When we were in the Baltic’s and Russia I cursed the snow and the ice, but now it was melting. It was slush and mud that stained your jeans and ruined the footpath. No one likes it and there is nothing you can do about it. We went to Poland by bus and when we woke up there was no more snow, no more ice. I missed it immediately. I missed the shades of grey and dry as a bone apart from some drizzling rain. There was no more winter wonderland, just a grey mood that seemed to be everywhere in Warsaw.
Warsaw – a city built from the rubble of its former life. Everything a synthetic echo of the past. It is wide roads, long distances between things and little more useful than a railway interchange. Just a place on the way to somewhere else.
The McDonald’s in Warsaw was the same as McDonald’s everywhere else with the exception of curly fries and mayonnaise. But this is Second World democracy – the freedom to sell your own culture and buy another. The same way we eat Thai food back home. These republics were communist the day before last and founded just yesterday but they feel like they’ve been selling Coke for generations.
We got the train to Krackow and played cards and put our heads out the window. It took longer than expected and we wondered if we were on the right train or if we had missed our stop. But we hadn’t and we arrived an hour late in the dark.
It felt too normal, too familiar, too much like home outside the museums. People speaking English in the pub and on the street…Irishmen in Irish pubs, kebab shops, a tourist information board on every corner and a restaurant menu I can understand. Like I’m just a passenger, like it just belongs to you and me and everything was made for you and me – and it is. A natural response to keep tourists happy, good reviews and repeat visits. This is the new Poland, the new Eastern Europe, the new Second World. A functioning free market in equilibrium where supply always meets demand, impervious to the pressure to preserve their own culture. A whole country reduced to a speciality item on a McDonald’s menu.

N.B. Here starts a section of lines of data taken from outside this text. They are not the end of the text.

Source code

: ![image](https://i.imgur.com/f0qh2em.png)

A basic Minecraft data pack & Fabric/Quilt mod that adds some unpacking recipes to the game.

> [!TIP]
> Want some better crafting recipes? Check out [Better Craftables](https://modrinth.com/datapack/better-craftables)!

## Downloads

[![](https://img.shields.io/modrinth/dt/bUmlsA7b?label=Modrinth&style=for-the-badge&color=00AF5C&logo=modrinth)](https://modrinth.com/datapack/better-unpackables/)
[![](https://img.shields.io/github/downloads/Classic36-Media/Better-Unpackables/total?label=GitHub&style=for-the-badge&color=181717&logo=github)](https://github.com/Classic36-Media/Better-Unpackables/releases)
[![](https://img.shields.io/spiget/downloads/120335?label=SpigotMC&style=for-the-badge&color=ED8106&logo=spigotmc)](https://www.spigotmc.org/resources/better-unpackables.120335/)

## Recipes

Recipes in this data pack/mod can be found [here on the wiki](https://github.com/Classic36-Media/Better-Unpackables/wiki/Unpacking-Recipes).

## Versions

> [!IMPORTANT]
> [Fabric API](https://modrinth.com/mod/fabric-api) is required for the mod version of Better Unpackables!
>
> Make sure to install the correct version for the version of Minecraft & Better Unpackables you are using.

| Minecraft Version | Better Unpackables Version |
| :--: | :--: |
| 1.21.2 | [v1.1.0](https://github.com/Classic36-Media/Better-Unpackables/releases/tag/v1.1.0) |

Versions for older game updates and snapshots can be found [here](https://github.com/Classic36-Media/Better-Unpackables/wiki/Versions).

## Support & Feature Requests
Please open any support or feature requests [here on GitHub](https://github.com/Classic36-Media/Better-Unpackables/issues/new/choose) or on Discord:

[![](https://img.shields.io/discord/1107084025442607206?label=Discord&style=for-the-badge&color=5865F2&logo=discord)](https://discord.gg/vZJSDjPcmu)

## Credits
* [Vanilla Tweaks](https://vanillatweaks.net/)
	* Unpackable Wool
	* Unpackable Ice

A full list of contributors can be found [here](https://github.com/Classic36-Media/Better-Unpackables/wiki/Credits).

We took the bus to Auschwitz, bought tickets for a guide and waited for the tour to start. Auschwitz is two tonnes of human hair in a room, a room full of children’s shoes, gas chambers, ovens and chimneys. But as terrifying as it is, Birkenau stays in your mind. It is the defeat of reason, an absolute zero. The neat tidy rows of crumbling barracks and the parallel lines of the railway tracks that lead all the way to the gas chambers. It was empty and efficient. It was an industry, just a factory, just numbers on paper. So I left feeling flat, my brand new Volleys stained in the mud.